Hersha Hotels and Resorts
- Type: Privately held company
- Industry: Real estate investment trust
- Founded: 1984; 42 years ago
- Founder: Hasu P. Shah
- Headquarters: Philadelphia, Pennsylvania
- Products: Hotels
- Owner: KSL Capital Partners
- Number of employees: 21
- Website: www.hersha.com

= Hersha Hotels and Resorts =

Owner of hotels

Hersha Hotels and Resorts, headquartered in Philadelphia, Pennsylvania, owns 18 hotels comprising 2,963 rooms. It is owned by KSL Capital Partners, a private equity firm. Notable hotels owned by the company are the St. Gregory Hotel and The Ritz-Carlton, Georgetown, both in Washington, DC.

==History==
In January 1979, Indian-American immigrant Hasu P. Shah and his wife, Hersha, after whom the company was named, bought an 11-room motel near Harrisburg, Pennsylvania. Five years later, Hasu Shah formed the company and purchased a hotel in Harrisburg, Pennsylvania.

In January 1999, a year after being organized into a Maryland real estate investment trust, it became a public company via an initial public offering.

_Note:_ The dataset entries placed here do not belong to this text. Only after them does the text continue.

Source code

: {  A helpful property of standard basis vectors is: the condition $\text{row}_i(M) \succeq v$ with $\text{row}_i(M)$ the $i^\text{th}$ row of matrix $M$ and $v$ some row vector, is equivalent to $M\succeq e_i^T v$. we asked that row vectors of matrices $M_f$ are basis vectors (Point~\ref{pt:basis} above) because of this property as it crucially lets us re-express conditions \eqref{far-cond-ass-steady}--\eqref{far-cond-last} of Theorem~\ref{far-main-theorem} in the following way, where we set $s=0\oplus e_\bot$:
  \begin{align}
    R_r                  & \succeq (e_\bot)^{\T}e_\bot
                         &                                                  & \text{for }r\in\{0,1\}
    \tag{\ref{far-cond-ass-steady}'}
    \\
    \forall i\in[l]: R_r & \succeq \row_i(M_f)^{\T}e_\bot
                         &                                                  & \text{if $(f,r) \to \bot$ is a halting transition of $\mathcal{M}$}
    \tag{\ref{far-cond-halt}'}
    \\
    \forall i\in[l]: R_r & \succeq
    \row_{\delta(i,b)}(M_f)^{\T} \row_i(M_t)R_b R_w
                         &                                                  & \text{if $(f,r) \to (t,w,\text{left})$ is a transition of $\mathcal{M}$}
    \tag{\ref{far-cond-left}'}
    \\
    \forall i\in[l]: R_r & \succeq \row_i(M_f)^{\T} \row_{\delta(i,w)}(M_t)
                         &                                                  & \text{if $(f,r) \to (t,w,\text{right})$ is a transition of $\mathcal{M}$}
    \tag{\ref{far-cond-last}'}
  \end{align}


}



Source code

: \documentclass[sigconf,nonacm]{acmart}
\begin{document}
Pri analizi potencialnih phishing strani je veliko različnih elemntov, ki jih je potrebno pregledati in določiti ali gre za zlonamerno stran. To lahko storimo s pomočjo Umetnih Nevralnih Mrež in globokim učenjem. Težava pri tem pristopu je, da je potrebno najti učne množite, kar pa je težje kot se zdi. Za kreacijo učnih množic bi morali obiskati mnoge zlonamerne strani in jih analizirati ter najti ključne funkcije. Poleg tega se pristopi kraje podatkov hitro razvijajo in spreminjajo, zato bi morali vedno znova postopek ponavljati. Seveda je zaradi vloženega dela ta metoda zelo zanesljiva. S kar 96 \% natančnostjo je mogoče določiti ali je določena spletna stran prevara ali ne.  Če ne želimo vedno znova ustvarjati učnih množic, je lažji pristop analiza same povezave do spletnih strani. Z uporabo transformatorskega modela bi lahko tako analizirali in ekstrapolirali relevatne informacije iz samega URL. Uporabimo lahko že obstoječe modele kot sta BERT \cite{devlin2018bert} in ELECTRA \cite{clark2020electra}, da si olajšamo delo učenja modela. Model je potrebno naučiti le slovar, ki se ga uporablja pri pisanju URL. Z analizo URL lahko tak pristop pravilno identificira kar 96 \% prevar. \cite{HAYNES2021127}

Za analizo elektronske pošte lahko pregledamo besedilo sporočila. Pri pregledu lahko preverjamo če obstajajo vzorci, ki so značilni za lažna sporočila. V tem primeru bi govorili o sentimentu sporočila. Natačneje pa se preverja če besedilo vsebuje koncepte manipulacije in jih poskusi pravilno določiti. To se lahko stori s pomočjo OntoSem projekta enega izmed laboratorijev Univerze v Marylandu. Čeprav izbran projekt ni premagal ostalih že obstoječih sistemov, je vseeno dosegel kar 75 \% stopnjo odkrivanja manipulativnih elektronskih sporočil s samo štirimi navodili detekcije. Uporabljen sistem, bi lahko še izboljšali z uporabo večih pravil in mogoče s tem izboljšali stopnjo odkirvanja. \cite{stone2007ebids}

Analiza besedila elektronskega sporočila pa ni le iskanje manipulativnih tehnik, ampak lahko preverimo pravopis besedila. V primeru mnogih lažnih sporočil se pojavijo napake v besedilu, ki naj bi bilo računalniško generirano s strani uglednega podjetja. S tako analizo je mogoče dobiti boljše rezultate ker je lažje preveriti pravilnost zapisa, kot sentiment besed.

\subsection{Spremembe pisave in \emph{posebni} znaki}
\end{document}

In May 2006, the firm acquired four Boston-area hotels for $44 million.

In June 2015, the company acquired the St. Gregory Hotel in Washington, D.C. for $57 million. The company acquired The Ritz-Carlton, Georgetown for $49.9 million in January 2016.

Hersha sold seven of its Manhattan hotels in February 2016 to a joint venture with Chinese company Cindat Capital Management.

In November 2023, private equity firm KSL Capital Partners acquired Hersha for $1.4 billion.